(Stored data)
************

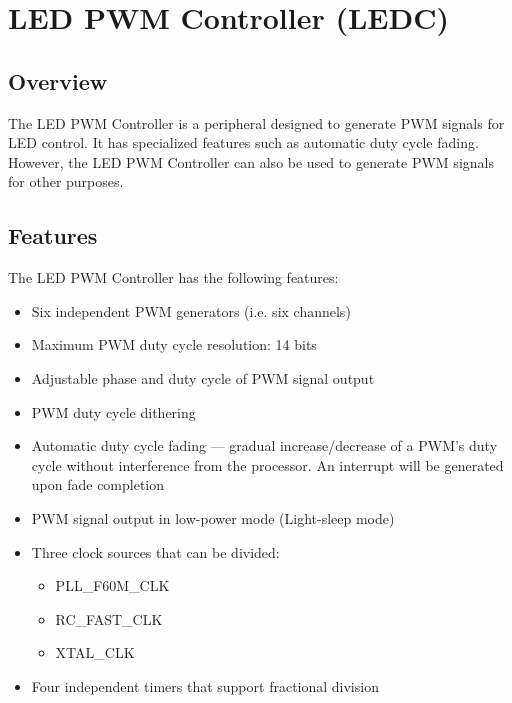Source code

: \documentclass[main\_\_EN.tex]{subfiles}
\begin{document}

\ifglobal
\else
    {\let\clearpage\relax \listoftodos}
    {\let\clearpage\relax \listofdonetodos}
    \tableofcontents
\fi



\hypertarget{ledpwm}{}
\chapter{LED PWM Controller (LEDC)}
\label{mod:ledpwm}


\section{Overview}


The LED PWM Controller is a peripheral designed to generate PWM signals for LED control. It has specialized features such as automatic duty cycle fading. However, the LED PWM Controller can also be used to generate PWM signals for other purposes.

\section{Features}
The LED PWM Controller has the following features:

\begin{itemize}
    \item Six independent PWM generators (i.e. six channels)
    \item Maximum PWM duty cycle resolution: 14 bits
    \item Adjustable phase and duty cycle of PWM signal output
    \item PWM duty cycle dithering
    \item Automatic duty cycle fading — gradual increase/decrease of a PWM's duty cycle without interference from the processor. An interrupt will be generated upon fade completion
    \item PWM signal output in low-power mode (Light-sleep mode)
    \item Three clock sources that can be divided:
        \begin{itemize}
            \item PLL\_F60M\_CLK
            \item RC\_FAST\_CLK
            \item XTAL\_CLK
        \end{itemize}
    \item Four independent timers that support fractional division
\end{itemize}
\end{document}
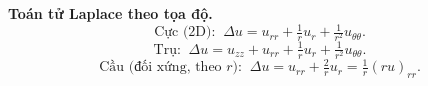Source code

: \textbf{Toán tử Laplace theo tọa độ.}
$$\text{Cực (2D): }\ \Delta u=u_{rr}+\tfrac1r u_r+\tfrac{1}{r^2}u_{\theta\theta}.$$
$$\text{Trụ: }\ \Delta u=u_{zz}+u_{rr}+\tfrac1r u_r+\tfrac{1}{r^2}u_{\theta\theta}.$$
$$\text{Cầu (đối xứng, theo }r\text{): }\ \Delta u=u_{rr}+\tfrac2r u_r=\tfrac1r (r u)_{rr}.$$
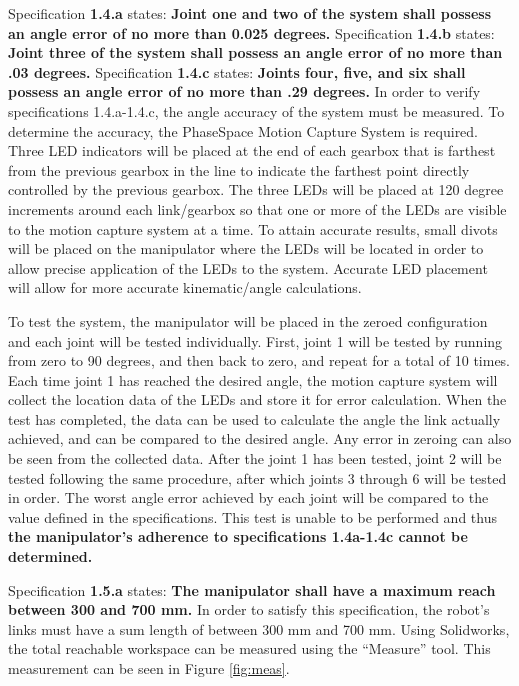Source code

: Specification \textbf{1.4.a} states: \textbf{Joint one and two of the system shall possess an angle error of no more than 0.025 degrees.} Specification \textbf{1.4.b} states: \textbf{Joint three of the system shall possess an angle error of no more than .03 degrees.} Specification \textbf{1.4.c} states: \textbf{Joints four, five, and six shall possess an angle error of no more than .29 degrees.} In order to verify specifications 1.4.a-1.4.c, the angle accuracy of the system must be measured. To determine the accuracy, the PhaseSpace Motion Capture System is required. Three LED indicators will be placed at the end of each gearbox that is farthest from the previous gearbox in the line to indicate the farthest point directly controlled by the previous gearbox. The three LEDs will be placed at 120 degree increments around each link/gearbox so that one or more of the LEDs are visible to the motion capture system at a time. To attain accurate results, small divots will be placed on the manipulator where the LEDs will be located in order to allow precise application of the LEDs to the system. Accurate LED placement will allow for more accurate kinematic/angle calculations.

To test the system, the manipulator will be placed in the zeroed configuration and each joint will be tested individually. First, joint 1 will be tested by running from zero to 90 degrees, and then back to zero, and repeat for a total of 10 times. Each time joint 1 has reached the desired angle, the motion capture system will collect the location data of the LEDs and store it for error calculation. When the test has completed, the data can be used to calculate the angle the link actually achieved, and can be compared to the desired angle. Any error in zeroing can also be seen from the collected data. After the joint 1 has been tested, joint 2 will be tested following the same procedure, after which joints 3 through 6 will be tested in order. The worst angle error achieved by each joint will be compared to the value defined in the specifications. This test is unable to be performed and thus \textbf{the manipulator’s adherence to specifications 1.4a-1.4c cannot be determined.}

Specification \textbf{1.5.a} states: \textbf{The manipulator shall have a maximum reach between 300 and 700 mm.} In order to satisfy this specification, the robot’s links must have a sum length of between 300 mm and 700 mm. Using Solidworks, the total reachable workspace can be measured using the “Measure” tool. This measurement can be seen in Figure \ref{fig:meas}.

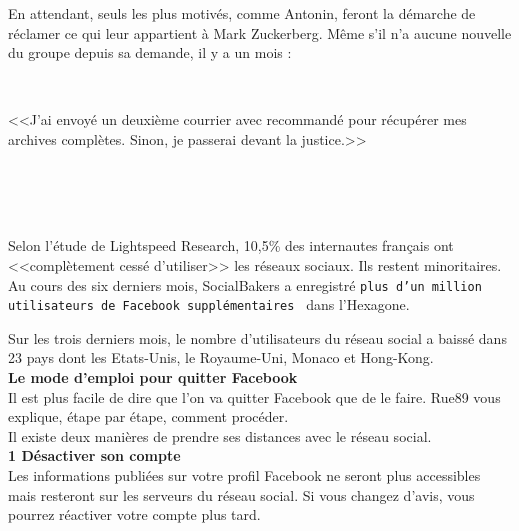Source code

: \documentclass[11pt,twoside,a4paper]{article}
\begin{document}
En attendant, seuls les plus motiv{\'e}s, comme Antonin, feront la d{\'e}marche de r{\'e}clamer ce qui leur appartient {\`a} Mark Zuckerberg. M{\^e}me s'il n'a aucune nouvelle du groupe depuis sa demande, il y a un mois : ~\\

\begin{minipage}[h]{0.10\textwidth} ~\\ \end{minipage} \hfill \begin{minipage}[h]{0.70\textwidth}
	<<J'ai envoy{\'e} un deuxi{\`e}me courrier avec recommand{\'e} pour r{\'e}cup{\'e}rer mes archives compl{\`e}tes. Sinon, je passerai devant la justice.>>
\end{minipage} \hfill \begin{minipage}[h]{0.15\textwidth} ~\\ \end{minipage} ~\\~\\

Selon l'{\'e}tude de Lightspeed Research, 10,5\% des internautes fran\c{c}ais ont <<compl{\`e}tement cess{\'e} d'utiliser>> les r{\'e}seaux sociaux. Ils restent minoritaires. Au cours des six derniers mois, SocialBakers a enregistr{\'e} \texttt{plus d'un million utilisateurs de Facebook suppl{\'e}mentaires~\footnotemark} dans l'Hexagone. ~\\

Sur les trois derniers mois, le nombre d'utilisateurs du r{\'e}seau social a baiss{\'e} dans 23 pays dont les Etats-Unis, le Royaume-Uni, Monaco et Hong-Kong. ~\\

\textbf{Le mode d'emploi pour quitter Facebook}~\\

Il est plus facile de dire que l'on va quitter Facebook que de le faire. Rue89 vous explique, {\'e}tape par {\'e}tape, comment proc{\'e}der. ~\\

Il existe deux mani{\`e}res de prendre ses distances avec le r{\'e}seau social. ~\\

\textbf{1 D{\'e}sactiver son compte}~\\

Les informations publi{\'e}es sur votre profil Facebook ne seront plus accessibles mais resteront sur les serveurs du r{\'e}seau social. Si vous changez d'avis, vous pourrez r{\'e}activer votre compte plus tard. ~\\
\end{document}

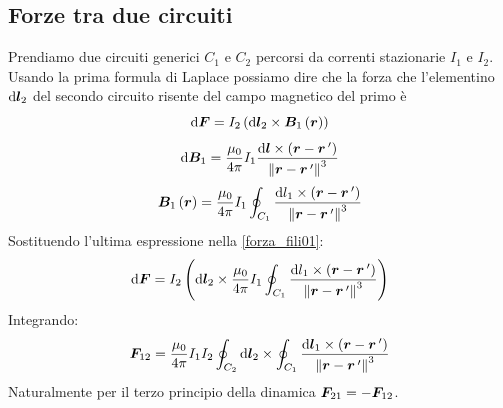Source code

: \subsection{Forze tra due circuiti}
Prendiamo due circuiti generici $C_1$ e $C_2$ percorsi da correnti stazionarie $I_1$ e $I_2$. Usando la prima formula di Laplace possiamo dire che la forza che l'elementino $\mathrm{d}\boldsymbol{l}_2$ del secondo circuito risente del campo magnetico del primo è 
\begin{equation}
\label{forza_fili01}
\mathrm{d}\boldsymbol{F}=I_2\left(\mathrm{d}\boldsymbol{l}_2\times\boldsymbol{B}_1\left(\boldsymbol{r}\right)\right)
\end{equation}
\begin{equation}
\mathrm{d} \boldsymbol{B}_1=\frac{\mu_0}{4\pi}I_1\frac{\mathrm{d}\boldsymbol{l}\times\left(\boldsymbol{r}-\boldsymbol{r}\,'\right)}{\left\lVert\boldsymbol{r}-\boldsymbol{r}\,'\right\rVert^3}
\end{equation}
\begin{equation}
\boldsymbol{B}_1\left(\boldsymbol{r}\right)=\frac{\mu_0}{4\pi}I_1\oint_{C_1}\frac{\mathrm{d} l_1\times\left(\boldsymbol{r}-\boldsymbol{r}\,'\right)}{\left\lVert\boldsymbol{r}-\boldsymbol{r}\,'\right\rVert^3}
\end{equation}
Sostituendo l'ultima espressione nella \eqref{forza_fili01}:
\begin{equation}
\mathrm{d} \boldsymbol{F}=I_2\left(\mathrm{d}\boldsymbol{l}_2\times\frac{\mu_0}{4\pi}I_1\oint_{C_1}\frac{\mathrm{d} l_1\times\left(\boldsymbol{r}-\boldsymbol{r}\,'\right)}{\left\lVert\boldsymbol{r}-\boldsymbol{r}\,'\right\rVert^3}\right)
\end{equation}
Integrando:
\begin{equation}
\boldsymbol{F}_{12}=\frac{\mu_0}{4\pi}I_1I_2\oint_{C_2}\mathrm{d} \boldsymbol{l}_2\times\oint_{C_1}\frac{\mathrm{d} \boldsymbol{l}_1\times\left(\boldsymbol{r}-\boldsymbol{r}\,'\right)}{\left\lVert\boldsymbol{r}-\boldsymbol{r}\,'\right\rVert^3}
\end{equation}
Naturalmente per il terzo principio della dinamica $\boldsymbol{F}_{21}=-\boldsymbol{F}_{12}$.
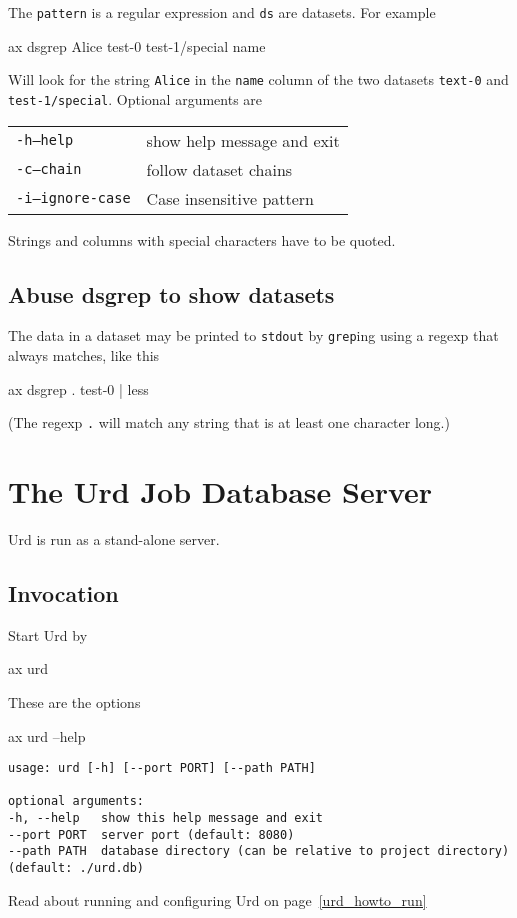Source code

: The \texttt{pattern} is a regular expression and \texttt{ds} are
datasets.  For example
\begin{shell}
ax dsgrep Alice test-0 test-1/special name
\end{shell}
Will look for the string \texttt{Alice} in the \texttt{name} column of
the two datasets \texttt{text-0} and \texttt{test-1/special}.
Optional arguments are
\begin{snugshade}
  \begin{tabular}{p{4cm}p{9cm}}
      \texttt{-h}\hspace{3cm}\texttt{--help} & show help message and exit\\[4ex]
      \texttt{-c}\hspace{3cm}\texttt{--chain} & follow dataset chains\\[4ex]
      \texttt{-i}\hspace{3cm}\texttt{--ignore-case} & Case insensitive pattern\\[4ex]
  \end{tabular}
\end{snugshade}
Strings and columns with special characters have to be quoted.



\subsection{Abuse dsgrep to show datasets}
The data in a dataset may be printed to \texttt{stdout} by
\texttt{grep}ing using a regexp that always matches, like this
\begin{shell}
ax dsgrep . test-0 | less
\end{shell}
(The regexp \texttt{.} will match any string that is at least one character long.)




\section{The Urd Job Database Server}
Urd is run as a stand-alone server.
\subsection{Invocation}
Start Urd by
\begin{shell}
ax urd
\end{shell}
These are the options
\begin{shell}
ax urd --help
\end{shell}
\begin{snugshade}
\begin{verbatim}
usage: urd [-h] [--port PORT] [--path PATH]

optional arguments:
-h, --help   show this help message and exit
--port PORT  server port (default: 8080)
--path PATH  database directory (can be relative to project directory)
(default: ./urd.db)
\end{verbatim}
\end{snugshade}
Read about running and configuring Urd on page~\ref{urd_howto_run}



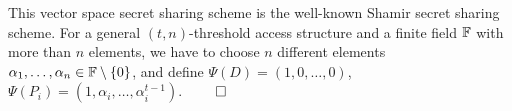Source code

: This vector space secret sharing scheme is the well-known Shamir secret sharing scheme.
For a general $(t, n)$-threshold access structure and a finite field $\mathbb{F}$ with more than $n$ elements, we have to choose $n$ different elements $\alpha_1,\ldots,\alpha_n \in \mathbb{F}\setminus\{0\}$, and define $\Psi(D) = (1,0, \ldots, 0)$, $\Psi(P_i) = (1, \alpha_i, \ldots, \alpha_i^{t-1})$. \hfill $\qed$

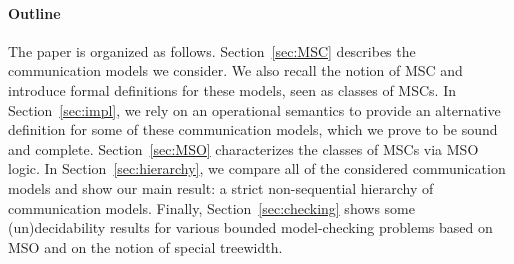 \paragraph{\bf Outline} The paper is organized as follows. Section~\ref{sec:MSC} describes the communication models we consider. We also recall the notion of MSC and introduce formal definitions for these models, seen as classes of MSCs.
In Section~\ref{sec:impl}, we rely on
an operational semantics to provide an alternative definition for some of these communication models, which we prove to be sound and complete.
Section~\ref{sec:MSO} characterizes the classes of MSCs via MSO logic.
In Section~\ref{sec:hierarchy}, we compare all of the considered communication models and show our main result: a strict non-sequential hierarchy of communication models.
Finally, Section~\ref{sec:checking} shows some (un)decidability results for various bounded model-checking
problems based on MSO and on the notion of special treewidth.


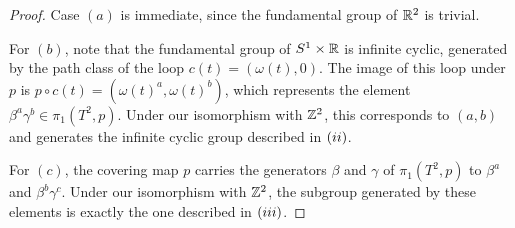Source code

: \begin{proof}
Case $(a)$ is immediate, since the fundamental group of $\mathbb{R}^2$ is trivial.\par
For $(b)$, note that the fundamental group of $S^1\times\mathbb{R}$ is infinite cyclic, generated by the path class of the loop $c(t)=(\omega(t),0)$. The image of this loop under $p$ is $p\circ c(t)=(\omega(t)^a,\omega(t)^b)$, which represents the element $\beta^a\gamma^b\in\pi_1(T^2,p)$. Under our isomorphism with $\mathbb{Z}^2$, this corresponds to $(a,b)$ and generates the infinite cyclic group described in $(\rmnum{2})$.\par
For $(c)$, the covering map $p$ carries the generators $\beta$ and $\gamma$ of $\pi_1(T^2,p)$ to $\beta^a$ and $\beta^b\gamma^c$. Under our isomorphism with $\mathbb{Z}^2$, the subgroup generated by these elements is exactly the one described in $(\rmnum{3})$.
\end{proof}
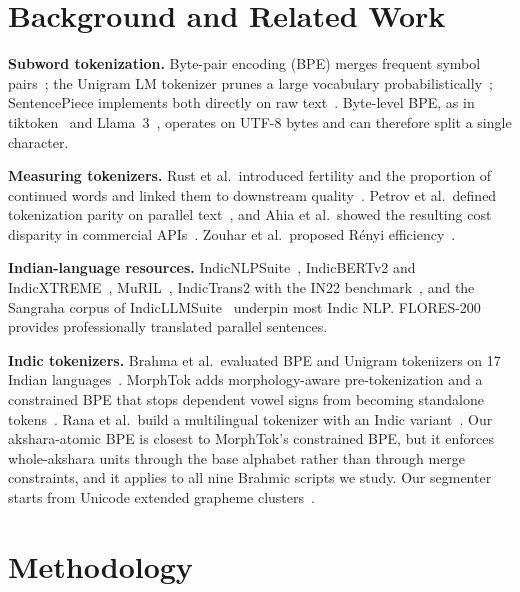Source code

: \documentclass[conference]{IEEEtran}
\begin{document}
\section{Background and Related Work}
\textbf{Subword tokenization.} Byte-pair encoding (BPE) merges frequent symbol pairs~\cite{sennrich-etal-2016-neural}; the Unigram LM tokenizer prunes a large vocabulary probabilistically~\cite{kudo-2018-subword}; SentencePiece implements both directly on raw text~\cite{kudo-richardson-2018-sentencepiece}. Byte-level BPE, as in tiktoken~\cite{openai2023tiktoken} and Llama~3~\cite{grattafiori2024llama3}, operates on UTF-8 bytes and can therefore split a single character.

\textbf{Measuring tokenizers.} Rust et al.\ introduced fertility and the proportion of continued words and linked them to downstream quality~\cite{rust-etal-2021-good}. Petrov et al.\ defined tokenization parity on parallel text~\cite{petrov2023unfairness}, and Ahia et al.\ showed the resulting cost disparity in commercial APIs~\cite{ahia-etal-2023-languages}. Zouhar et al.\ proposed Rényi efficiency~\cite{zouhar-etal-2023-tokenization}.

\textbf{Indian-language resources.} IndicNLPSuite~\cite{kakwani-etal-2020-indicnlpsuite}, IndicBERTv2 and IndicXTREME~\cite{doddapaneni-etal-2023-towards}, MuRIL~\cite{khanuja2021muril}, IndicTrans2 with the IN22 benchmark~\cite{gala2023indictrans2}, and the Sangraha corpus of IndicLLMSuite~\cite{khan-etal-2024-indicllmsuite} underpin most Indic NLP. FLORES-200~\cite{goyal-etal-2022-flores,nllb2022} provides professionally translated parallel sentences.

\textbf{Indic tokenizers.} Brahma et al.\ evaluated BPE and Unigram tokenizers on 17 Indian languages~\cite{brahma2025lens}. MorphTok adds morphology-aware pre-tokenization and a constrained BPE that stops dependent vowel signs from becoming standalone tokens~\cite{brahma2025morphtok}. Rana et al.\ build a multilingual tokenizer with an Indic variant~\cite{rana2025mutant}. Our akshara-atomic BPE is closest to MorphTok's constrained BPE, but it enforces whole-akshara units through the base alphabet rather than through merge constraints, and it applies to all nine Brahmic scripts we study. Our segmenter starts from Unicode extended grapheme clusters~\cite{unicode2025uax29}.

\section{Methodology}
\end{document}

************

[Work instructions]
Set down again, word for word, every line from the one with "usage: urd [-h] [--port PORT] [--path PATH]" to the one with "secret sharing scheme." in the entries above, and omit the pictures.

[Reply to the exercise]
usage: urd [-h] [--port PORT] [--path PATH]

optional arguments:
-h, --help   show this help message and exit
--port PORT  server port (default: 8080)
--path PATH  database directory (can be relative to project directory)
(default: ./urd.db)
\end{verbatim}
\end{snugshade}
Read about running and configuring Urd on page~\ref{urd_howto_run}



Source code

: This vector space secret sharing scheme is the well-known Shamir secret sharing scheme.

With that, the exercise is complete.